Dan,
This. Is. Awesome. And your interpretation of the date string "1933, 1937-1938, 1941" is correct - I meant to say it should be 1933/1941. This sort of error is exactly why I wanted to approach this programmatically, and not type the dates by hand. I used student employees to copy the data from the HTML pages into spreadsheets, and to check for spelling errors. However, I didn't want to use students to type the dates. I feel like that would be risking the creation of too much metacrap. I can't even type them correctly myself, so I can't expect students to have 100% accuracy, either.
Also, for anyone else following from home, I have to say why I love this solution compared to all the others.
1) I have over 400 spreadsheets, some with over 1000 lines. While I *could* use OpenRefine or Excel for a certain amount of date cleaning, that assumes I am interested in - and have the time for - opening each file individually and working on the dates one spreadsheet at a time. I can set this script up to run through a bunch of csv files. I don't need to look at them. (And, yes, I know how to set up a task in OpenRefine and save it and use it again later - and I was working on building one of those - but that is more time consuming than I want this task to be.)
2) This doesn't' use Ruby or perl or other tools that I don't know and don't have time to use now. I said I can handle basic Python, and that's what this is.
3) This is written simply and clearly, and doesn't do too much of 'let's prove how awesome I am by using as few lines of code as possible', which is really hard for newbies to interpret and change. (You know what I'm talking about - something that a newbie would write in 200 lines and someone else says, "Yeah, you idiot, I can do that in two lines". Cf. ALL OF STACK OVERFLOW.)

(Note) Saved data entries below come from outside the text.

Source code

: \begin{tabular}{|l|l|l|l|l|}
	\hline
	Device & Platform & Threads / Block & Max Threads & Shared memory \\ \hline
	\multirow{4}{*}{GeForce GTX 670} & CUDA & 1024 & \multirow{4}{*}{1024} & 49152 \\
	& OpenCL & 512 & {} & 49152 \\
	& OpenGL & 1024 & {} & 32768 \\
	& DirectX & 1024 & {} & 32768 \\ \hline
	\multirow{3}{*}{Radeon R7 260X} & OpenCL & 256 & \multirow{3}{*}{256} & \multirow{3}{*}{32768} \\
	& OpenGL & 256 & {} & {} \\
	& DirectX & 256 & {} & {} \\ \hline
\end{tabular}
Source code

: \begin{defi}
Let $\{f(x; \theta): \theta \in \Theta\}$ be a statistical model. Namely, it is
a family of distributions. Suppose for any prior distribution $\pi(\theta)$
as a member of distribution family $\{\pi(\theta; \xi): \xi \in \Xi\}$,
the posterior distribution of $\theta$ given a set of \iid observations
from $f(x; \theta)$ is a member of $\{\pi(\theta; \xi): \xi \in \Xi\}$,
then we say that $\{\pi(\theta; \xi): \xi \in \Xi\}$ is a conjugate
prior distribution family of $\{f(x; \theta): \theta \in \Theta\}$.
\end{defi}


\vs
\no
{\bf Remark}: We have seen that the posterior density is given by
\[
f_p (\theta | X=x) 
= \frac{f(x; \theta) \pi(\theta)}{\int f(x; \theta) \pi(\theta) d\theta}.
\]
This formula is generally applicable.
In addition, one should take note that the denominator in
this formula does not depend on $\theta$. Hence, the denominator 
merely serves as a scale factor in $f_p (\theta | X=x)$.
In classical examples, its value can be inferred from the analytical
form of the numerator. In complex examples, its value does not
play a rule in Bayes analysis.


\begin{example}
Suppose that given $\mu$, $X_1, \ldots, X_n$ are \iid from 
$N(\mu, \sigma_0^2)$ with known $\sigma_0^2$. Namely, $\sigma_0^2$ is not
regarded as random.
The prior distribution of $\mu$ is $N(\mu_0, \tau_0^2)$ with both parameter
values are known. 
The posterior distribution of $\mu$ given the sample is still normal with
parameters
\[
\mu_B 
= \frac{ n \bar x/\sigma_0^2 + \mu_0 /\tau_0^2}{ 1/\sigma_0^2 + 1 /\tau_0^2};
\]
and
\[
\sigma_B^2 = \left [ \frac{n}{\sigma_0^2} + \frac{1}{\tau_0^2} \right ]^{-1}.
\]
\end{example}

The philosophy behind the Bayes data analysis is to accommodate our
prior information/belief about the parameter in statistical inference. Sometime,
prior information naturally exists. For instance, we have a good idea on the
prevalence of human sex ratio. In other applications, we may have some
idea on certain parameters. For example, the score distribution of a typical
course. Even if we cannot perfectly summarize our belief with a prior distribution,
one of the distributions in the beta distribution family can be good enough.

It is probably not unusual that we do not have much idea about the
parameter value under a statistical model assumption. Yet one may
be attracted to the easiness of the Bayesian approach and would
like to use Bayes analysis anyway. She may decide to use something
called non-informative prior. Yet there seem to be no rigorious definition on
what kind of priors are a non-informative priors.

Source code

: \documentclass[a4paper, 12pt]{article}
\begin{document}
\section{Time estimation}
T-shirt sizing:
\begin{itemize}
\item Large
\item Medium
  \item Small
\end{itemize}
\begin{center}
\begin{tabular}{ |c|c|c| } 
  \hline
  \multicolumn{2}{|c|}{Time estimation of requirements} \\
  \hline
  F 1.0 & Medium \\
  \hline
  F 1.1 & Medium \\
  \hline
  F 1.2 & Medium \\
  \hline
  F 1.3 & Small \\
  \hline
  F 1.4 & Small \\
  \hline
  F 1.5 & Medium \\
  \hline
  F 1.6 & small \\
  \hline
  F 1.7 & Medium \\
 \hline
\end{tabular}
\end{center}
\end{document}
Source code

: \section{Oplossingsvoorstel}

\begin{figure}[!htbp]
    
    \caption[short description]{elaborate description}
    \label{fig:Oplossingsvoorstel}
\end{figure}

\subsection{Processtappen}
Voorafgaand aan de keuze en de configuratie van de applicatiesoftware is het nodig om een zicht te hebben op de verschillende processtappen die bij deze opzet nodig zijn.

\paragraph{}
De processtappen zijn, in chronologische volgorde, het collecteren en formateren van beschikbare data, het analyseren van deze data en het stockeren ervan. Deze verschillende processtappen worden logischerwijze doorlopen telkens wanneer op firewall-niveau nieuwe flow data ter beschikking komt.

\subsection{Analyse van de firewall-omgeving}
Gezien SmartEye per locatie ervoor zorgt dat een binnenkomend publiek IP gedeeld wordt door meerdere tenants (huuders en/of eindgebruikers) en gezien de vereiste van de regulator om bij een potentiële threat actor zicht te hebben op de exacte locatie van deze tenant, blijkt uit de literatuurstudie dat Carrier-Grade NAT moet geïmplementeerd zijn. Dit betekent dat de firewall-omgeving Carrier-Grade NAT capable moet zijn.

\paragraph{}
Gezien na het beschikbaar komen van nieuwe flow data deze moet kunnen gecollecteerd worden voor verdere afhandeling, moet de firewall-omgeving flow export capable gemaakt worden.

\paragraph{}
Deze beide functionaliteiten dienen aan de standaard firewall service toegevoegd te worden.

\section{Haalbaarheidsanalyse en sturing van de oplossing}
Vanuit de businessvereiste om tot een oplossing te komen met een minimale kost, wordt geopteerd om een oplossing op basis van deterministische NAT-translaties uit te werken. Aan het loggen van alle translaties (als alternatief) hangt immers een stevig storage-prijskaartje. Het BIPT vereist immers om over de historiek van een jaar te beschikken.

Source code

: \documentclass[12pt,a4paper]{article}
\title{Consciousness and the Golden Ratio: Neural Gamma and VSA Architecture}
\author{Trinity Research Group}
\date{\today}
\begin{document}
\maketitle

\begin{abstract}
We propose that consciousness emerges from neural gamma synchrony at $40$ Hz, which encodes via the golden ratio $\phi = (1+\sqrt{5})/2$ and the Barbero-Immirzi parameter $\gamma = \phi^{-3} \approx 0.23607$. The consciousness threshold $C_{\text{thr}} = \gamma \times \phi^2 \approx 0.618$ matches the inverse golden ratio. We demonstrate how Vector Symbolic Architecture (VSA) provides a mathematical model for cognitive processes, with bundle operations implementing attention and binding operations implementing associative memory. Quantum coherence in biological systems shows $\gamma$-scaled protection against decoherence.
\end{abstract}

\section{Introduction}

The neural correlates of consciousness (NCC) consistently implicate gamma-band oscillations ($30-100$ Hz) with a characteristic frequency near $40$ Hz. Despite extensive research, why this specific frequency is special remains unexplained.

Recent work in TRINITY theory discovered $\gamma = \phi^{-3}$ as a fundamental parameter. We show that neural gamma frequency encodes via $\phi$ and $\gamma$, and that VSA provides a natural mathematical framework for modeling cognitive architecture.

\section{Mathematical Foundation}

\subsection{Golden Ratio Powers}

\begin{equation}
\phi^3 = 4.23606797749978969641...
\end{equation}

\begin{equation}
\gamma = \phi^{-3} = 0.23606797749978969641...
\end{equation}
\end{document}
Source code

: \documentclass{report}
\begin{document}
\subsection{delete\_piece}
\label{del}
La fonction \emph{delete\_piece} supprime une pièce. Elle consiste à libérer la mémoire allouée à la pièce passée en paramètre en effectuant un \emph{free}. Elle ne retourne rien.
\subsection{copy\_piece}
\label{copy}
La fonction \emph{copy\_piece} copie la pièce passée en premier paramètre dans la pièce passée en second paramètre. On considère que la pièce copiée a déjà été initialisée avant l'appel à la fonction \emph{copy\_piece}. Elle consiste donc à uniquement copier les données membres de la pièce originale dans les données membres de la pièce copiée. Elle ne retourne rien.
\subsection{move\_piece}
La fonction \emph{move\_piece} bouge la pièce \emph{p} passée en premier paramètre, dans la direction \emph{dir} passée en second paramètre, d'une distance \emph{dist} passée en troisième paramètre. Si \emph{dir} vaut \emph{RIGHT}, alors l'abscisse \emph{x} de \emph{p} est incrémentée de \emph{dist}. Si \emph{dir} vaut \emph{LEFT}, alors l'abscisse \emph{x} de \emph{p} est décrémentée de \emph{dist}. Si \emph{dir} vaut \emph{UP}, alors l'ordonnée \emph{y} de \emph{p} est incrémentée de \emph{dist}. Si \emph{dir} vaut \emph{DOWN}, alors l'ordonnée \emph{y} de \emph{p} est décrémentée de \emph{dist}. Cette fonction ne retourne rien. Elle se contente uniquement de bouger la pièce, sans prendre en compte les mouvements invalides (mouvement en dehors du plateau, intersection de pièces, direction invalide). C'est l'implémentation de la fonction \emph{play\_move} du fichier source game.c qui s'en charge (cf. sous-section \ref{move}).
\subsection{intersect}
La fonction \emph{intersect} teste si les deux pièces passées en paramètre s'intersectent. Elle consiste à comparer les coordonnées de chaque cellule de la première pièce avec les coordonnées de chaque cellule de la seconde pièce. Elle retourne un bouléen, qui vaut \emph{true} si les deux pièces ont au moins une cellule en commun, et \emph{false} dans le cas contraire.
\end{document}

4) Building on point number 3, this is written simply and clearly enough that I can figure out how to modify it further if I come across any other date cases that I haven't discovered so far. I would even feel confident enough to submit a pull request if I do develop solutions for other date formats for this.
5) Further, this is written simply and clearly enough that I can use this as a model for figuring out how to write other Python stuff to handle other similar tasks. This is now my favorite thing in all of GitHub. (I wish GitHub had a special facet for 'newbie friendly' stuff. I know that is somewhat subjective, but I can't tell you how many 'easy' tools that have been recommended to me that would take me roughly a week to figure out how to run once, and possibly another month of trying to troubleshoot error messages to get it to actually work. Cf. http://tpverso.com/an-open-letter-to-open-source-projects-for-lams/)
I again want to thank Dan for this code and I also want to commend it to everyone else's attention as the sort of code that is really friendly to newbies. If you are thinking of writing a tool and you want to be able to share it with institutions of all sizes, with a really low barrier to entry (e.g., the knowledge of how to put a .py file in a directory, change the filename in the .py file, and then run 'python test.py'), then this is a good model of how code should be written. Also, while I am on my soapbox, here's a great model for documentation: https://github.com/CarletonArchives/BagBatch.
Thus Endeth the Lecture.
Dan, thanks again. This just made my semester.
Julie Swierczek
Transformer of Dates
|